TAGS: meet preperation, mental attitude, competitive career, Bob Peoples, IPF world champion, Vince Anello, all-time powerlifting greats, Mike Szudarek, weight lifting, training partners, deadlift, powerlifting

When you think about the all-time powerlifting greats—especially in deadlift—one name that always comes to mind is Vince Anello. A five-time IPF world champion, York Barbell Hall of Fame inductee, an accomplished bodybuilder, owner of his own fitness company, and the first person in history to deadlift 800 pounds while weighing less than 200 pounds, his professional accomplishments are well documented. The personal stories behind them, however, aren’t as well known.

Anello started lifting weights when he was in grade school and by the time he was in junior high, he read religiously about his hero, Bob Peoples—the first man to deadlift 700 pounds weighing less than 200 pounds. When Anello first pulled 800 in 1975, Peoples was in the audience to witness the historic event.

“I can’t tell you how much that meant to me. The first man to do 700 pounds was sitting there watching the first man to ever do 800 pounds,” Anello recalled. “I was so excited afterward when I went to get my camera I got sidetracked and never had the opportunity to take a picture with him. To this day it still bothers me.”

Mr. America Flex

Two powerlifting champs "make their muscles like Mr. America," and look good enough to be competing the physique contents. On left is Tony Carpino. Tony made a world record in the bench press as a middleweight with a 409-pound lift on his fourth attempt. On right is Vince Anello, the man who deadlifted 811 pounds which was another new world record mark in the 220-pound division. (Reynolds)

Anello trained at various gyms throughout his long and successful career.

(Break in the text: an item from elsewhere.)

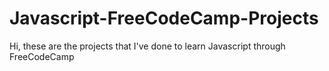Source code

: # Javascript-FreeCodeCamp-Projects

Hi, these are the projects that I've done to learn Javascript through FreeCodeCamp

And while many successful powerlifters become associated with prominent gyms, big teams, and large sponsors, Anello spent a good portion of his competitive career training in a friend’s basement.

“I made my best gains there,” he said. “It doesn’t matter where you train. The main thing is your mental attitude. You have to devote as much time to the mental side of training as you do the physical. For me, at least, it was a major part of my meet preparation.”

Anello has acknowledged that while it is possible to train alone at times, it is best to have good training partners when leading up to a meet.  His training partners, especially during the prime of his career, were absolutely essential to his success. He also mentioned that they were “completely nuts” back in those days.

Known as “The Wild Bunch" from Black's Health World in Cleveland (basically a “Westside Barbell" of the early 80's), Anello did some of his training along side other greats such as John Black, Danny Wohleber, John Florio, and the first person to ever squat 1000 pounds—Dave Waddington.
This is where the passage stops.